• **Stored data**:
==============================

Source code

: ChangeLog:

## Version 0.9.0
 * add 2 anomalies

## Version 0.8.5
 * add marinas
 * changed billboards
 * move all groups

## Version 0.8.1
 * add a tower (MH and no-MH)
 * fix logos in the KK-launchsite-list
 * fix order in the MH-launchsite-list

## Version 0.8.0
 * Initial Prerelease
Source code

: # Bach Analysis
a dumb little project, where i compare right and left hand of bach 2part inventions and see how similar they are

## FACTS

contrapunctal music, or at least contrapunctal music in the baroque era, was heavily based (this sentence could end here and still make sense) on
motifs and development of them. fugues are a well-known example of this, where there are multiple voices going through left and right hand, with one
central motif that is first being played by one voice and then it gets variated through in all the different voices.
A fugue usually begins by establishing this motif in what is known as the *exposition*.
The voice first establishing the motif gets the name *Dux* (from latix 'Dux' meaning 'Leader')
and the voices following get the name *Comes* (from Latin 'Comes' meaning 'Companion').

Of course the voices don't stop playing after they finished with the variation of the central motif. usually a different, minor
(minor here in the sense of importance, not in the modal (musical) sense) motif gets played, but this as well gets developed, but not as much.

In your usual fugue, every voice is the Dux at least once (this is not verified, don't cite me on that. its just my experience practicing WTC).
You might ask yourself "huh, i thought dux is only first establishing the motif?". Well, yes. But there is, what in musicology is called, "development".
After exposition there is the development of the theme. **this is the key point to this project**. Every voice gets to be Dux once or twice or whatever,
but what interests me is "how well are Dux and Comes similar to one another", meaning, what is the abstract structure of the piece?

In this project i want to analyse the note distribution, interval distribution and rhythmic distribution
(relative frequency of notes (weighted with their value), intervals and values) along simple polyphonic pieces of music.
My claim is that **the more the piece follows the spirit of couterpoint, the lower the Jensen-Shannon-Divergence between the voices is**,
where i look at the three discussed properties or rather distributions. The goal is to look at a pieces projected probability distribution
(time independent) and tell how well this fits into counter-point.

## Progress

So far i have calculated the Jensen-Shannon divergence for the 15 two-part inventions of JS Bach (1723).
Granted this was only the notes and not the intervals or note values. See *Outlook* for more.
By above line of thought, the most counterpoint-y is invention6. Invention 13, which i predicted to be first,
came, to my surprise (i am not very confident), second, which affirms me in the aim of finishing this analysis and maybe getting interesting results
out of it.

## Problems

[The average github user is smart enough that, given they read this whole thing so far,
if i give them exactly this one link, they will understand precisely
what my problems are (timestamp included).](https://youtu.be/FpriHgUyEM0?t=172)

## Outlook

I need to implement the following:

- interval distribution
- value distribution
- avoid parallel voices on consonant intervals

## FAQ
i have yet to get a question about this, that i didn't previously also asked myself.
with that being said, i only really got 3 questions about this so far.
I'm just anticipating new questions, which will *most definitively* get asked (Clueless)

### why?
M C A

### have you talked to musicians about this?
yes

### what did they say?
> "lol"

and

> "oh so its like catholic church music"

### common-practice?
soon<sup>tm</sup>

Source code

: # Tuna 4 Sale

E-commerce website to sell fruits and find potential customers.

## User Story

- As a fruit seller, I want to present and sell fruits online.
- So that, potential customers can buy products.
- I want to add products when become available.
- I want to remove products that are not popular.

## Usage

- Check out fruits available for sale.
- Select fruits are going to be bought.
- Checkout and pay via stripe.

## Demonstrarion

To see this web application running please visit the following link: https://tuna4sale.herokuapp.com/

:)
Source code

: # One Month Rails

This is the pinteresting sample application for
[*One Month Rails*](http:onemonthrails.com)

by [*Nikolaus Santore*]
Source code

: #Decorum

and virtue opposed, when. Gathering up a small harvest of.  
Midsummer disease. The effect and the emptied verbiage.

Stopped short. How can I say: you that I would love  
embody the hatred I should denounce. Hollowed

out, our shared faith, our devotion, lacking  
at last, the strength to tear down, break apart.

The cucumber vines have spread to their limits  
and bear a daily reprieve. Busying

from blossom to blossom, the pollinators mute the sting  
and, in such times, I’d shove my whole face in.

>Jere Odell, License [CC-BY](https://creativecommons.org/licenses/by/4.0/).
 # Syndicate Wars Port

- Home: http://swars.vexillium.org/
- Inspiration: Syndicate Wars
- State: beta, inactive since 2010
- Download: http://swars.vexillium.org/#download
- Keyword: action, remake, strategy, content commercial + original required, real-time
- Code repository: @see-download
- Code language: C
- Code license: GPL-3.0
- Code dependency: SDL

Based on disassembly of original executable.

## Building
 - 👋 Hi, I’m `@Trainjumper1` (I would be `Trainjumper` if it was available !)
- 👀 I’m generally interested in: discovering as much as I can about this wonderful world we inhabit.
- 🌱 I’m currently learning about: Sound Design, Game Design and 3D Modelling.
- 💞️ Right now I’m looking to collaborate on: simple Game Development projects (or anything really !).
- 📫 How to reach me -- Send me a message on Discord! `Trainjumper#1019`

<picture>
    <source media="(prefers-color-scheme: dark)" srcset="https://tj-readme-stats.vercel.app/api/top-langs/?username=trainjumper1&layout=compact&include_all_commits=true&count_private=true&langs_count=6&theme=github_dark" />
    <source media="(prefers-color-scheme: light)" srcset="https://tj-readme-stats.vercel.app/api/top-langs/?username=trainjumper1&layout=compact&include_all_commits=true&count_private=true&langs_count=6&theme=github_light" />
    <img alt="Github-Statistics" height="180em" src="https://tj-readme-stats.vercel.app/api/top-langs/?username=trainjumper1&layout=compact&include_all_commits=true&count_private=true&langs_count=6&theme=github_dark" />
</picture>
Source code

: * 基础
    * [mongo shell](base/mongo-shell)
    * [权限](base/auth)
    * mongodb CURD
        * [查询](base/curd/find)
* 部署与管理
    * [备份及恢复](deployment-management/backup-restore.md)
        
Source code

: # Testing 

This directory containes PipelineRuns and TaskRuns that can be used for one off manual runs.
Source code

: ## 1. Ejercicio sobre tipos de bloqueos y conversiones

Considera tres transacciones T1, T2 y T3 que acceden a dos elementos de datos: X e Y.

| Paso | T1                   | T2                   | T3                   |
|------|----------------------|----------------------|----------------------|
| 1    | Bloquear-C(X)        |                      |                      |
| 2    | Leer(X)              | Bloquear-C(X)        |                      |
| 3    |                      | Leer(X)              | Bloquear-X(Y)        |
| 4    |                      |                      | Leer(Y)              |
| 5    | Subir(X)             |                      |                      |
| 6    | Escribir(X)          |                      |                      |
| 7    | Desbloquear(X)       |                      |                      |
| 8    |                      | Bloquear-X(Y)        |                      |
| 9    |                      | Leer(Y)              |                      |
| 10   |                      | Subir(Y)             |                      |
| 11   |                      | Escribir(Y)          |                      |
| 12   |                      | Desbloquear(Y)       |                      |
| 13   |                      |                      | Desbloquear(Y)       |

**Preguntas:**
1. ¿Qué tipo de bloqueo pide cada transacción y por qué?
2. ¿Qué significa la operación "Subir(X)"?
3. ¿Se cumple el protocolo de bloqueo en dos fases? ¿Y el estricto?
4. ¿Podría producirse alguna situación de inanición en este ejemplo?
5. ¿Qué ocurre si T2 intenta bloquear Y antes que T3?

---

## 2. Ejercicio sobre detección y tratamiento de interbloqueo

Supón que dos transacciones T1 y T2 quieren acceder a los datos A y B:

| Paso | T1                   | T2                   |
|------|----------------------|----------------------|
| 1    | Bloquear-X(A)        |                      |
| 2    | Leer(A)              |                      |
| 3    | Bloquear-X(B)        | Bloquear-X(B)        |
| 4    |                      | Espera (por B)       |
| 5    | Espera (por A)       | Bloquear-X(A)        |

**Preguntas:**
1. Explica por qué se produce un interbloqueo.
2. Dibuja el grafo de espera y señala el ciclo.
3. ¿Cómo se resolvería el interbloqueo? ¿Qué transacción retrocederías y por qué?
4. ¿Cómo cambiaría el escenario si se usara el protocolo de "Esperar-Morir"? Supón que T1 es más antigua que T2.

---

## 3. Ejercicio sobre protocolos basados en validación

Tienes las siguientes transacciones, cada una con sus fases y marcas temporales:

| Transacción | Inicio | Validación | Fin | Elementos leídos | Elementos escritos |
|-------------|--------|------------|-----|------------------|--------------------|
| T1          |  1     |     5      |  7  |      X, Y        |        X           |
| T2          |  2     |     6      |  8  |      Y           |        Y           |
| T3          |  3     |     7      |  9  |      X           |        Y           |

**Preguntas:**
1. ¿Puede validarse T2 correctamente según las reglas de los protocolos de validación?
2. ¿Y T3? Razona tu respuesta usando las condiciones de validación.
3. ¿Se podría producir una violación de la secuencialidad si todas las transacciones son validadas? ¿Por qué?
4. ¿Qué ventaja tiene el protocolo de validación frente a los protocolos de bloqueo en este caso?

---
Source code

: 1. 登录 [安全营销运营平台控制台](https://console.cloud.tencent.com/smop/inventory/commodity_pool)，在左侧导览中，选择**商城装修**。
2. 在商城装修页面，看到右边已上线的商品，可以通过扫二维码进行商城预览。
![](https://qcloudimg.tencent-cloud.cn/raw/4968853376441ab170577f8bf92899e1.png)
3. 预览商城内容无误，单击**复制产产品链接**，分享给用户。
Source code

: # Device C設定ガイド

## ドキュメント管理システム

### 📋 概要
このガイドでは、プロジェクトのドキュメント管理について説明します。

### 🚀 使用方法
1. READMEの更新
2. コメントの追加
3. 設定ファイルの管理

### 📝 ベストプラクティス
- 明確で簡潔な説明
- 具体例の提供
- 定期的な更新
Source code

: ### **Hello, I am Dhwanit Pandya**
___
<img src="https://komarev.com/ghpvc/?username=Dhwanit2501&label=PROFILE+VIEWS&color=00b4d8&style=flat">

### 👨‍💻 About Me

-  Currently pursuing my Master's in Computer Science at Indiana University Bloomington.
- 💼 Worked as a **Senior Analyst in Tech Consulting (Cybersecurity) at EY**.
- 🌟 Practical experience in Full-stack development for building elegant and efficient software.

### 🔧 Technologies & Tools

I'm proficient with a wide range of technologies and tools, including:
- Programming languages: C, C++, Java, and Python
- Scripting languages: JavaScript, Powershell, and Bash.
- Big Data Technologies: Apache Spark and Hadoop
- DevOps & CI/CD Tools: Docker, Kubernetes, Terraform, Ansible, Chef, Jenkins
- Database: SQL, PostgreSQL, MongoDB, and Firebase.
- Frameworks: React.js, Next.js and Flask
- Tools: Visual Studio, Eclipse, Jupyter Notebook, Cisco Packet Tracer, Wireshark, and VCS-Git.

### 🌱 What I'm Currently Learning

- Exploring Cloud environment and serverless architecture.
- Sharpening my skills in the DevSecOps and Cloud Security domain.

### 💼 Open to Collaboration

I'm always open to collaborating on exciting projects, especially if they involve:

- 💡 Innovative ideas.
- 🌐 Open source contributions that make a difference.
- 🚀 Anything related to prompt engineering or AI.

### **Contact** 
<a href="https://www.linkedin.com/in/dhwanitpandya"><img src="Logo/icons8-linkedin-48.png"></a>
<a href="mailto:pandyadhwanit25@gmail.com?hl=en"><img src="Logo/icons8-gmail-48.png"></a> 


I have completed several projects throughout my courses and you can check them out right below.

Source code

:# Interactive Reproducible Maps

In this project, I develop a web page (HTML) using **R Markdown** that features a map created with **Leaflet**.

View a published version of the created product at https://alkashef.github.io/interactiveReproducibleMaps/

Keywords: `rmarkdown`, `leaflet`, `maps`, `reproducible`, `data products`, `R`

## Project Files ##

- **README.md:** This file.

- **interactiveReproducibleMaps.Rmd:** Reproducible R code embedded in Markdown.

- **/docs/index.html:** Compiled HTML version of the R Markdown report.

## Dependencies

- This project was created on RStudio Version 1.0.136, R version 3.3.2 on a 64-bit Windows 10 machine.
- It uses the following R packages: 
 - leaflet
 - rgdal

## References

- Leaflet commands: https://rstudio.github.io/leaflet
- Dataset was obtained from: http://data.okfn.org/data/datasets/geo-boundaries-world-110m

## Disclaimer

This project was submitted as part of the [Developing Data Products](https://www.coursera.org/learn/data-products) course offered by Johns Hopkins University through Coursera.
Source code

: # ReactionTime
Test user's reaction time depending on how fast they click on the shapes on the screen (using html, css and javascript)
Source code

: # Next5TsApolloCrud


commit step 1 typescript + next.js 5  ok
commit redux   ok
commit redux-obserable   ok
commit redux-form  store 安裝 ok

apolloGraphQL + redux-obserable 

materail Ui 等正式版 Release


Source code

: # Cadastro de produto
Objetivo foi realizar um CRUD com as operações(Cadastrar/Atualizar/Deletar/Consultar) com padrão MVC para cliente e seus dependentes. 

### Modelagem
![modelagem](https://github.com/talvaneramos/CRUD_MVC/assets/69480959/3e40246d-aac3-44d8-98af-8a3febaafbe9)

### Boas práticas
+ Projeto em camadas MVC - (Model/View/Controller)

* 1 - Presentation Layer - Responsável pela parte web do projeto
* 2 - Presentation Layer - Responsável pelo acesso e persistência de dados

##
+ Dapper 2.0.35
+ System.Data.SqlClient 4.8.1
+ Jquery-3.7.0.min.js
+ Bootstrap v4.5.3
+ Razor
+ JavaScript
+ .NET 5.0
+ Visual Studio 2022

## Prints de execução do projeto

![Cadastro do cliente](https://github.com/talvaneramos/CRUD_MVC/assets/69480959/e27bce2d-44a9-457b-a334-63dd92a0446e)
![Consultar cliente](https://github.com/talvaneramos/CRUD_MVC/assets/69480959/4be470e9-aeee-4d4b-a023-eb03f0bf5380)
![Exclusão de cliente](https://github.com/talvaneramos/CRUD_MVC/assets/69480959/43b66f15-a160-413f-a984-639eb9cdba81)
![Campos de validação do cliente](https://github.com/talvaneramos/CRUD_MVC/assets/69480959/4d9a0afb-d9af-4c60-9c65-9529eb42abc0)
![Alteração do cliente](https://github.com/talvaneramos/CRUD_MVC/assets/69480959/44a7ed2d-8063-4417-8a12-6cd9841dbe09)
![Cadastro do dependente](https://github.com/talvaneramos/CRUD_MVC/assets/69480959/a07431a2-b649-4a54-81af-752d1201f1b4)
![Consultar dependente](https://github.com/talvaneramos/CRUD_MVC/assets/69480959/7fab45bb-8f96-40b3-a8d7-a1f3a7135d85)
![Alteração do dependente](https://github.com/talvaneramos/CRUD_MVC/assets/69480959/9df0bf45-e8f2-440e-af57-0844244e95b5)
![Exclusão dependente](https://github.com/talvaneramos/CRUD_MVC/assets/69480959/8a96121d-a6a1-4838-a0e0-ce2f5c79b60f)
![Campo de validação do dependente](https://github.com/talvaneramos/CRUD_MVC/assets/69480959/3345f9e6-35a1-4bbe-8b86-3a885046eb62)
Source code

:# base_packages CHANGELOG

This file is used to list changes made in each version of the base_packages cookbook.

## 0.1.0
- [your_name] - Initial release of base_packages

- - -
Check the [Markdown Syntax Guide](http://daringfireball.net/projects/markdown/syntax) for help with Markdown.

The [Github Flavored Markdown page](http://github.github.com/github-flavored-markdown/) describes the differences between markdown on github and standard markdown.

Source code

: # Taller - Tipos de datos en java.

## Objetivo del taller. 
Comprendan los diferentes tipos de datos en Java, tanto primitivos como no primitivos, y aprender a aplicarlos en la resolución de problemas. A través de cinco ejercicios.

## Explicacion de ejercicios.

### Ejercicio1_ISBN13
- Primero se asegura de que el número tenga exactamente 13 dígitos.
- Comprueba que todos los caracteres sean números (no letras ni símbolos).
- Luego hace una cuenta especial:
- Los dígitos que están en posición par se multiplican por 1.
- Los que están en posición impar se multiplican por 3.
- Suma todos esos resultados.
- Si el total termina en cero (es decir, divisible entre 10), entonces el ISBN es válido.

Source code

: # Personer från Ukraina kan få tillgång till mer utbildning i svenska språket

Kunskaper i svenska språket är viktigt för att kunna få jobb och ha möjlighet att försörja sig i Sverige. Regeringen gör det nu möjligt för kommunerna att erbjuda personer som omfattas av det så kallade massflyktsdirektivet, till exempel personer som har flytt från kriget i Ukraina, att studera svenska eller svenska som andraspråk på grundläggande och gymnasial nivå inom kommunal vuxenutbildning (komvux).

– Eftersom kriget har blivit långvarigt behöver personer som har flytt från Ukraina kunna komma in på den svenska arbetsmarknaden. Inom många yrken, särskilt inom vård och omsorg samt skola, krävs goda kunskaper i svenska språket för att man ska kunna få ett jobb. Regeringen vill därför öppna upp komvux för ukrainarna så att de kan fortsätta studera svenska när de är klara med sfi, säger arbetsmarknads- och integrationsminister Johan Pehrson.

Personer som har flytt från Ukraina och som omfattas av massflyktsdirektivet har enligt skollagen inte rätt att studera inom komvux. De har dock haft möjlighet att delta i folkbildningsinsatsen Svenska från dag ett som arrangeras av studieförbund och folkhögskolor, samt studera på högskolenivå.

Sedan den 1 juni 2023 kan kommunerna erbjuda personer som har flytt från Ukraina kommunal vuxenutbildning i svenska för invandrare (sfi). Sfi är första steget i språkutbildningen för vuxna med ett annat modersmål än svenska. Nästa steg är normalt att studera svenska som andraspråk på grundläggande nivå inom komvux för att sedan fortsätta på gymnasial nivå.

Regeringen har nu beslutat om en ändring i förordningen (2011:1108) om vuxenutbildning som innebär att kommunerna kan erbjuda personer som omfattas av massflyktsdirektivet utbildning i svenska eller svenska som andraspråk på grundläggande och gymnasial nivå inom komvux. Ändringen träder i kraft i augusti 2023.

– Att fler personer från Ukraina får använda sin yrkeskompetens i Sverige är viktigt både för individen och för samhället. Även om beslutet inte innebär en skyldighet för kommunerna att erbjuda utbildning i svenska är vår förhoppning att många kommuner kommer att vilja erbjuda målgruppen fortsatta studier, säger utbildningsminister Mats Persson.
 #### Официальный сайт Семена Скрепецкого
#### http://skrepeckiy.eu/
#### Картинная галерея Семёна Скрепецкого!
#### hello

==============================

• **What to do**: Give the number of lines above that include "sell". Write nothing else.

• **Answer to this task**: 2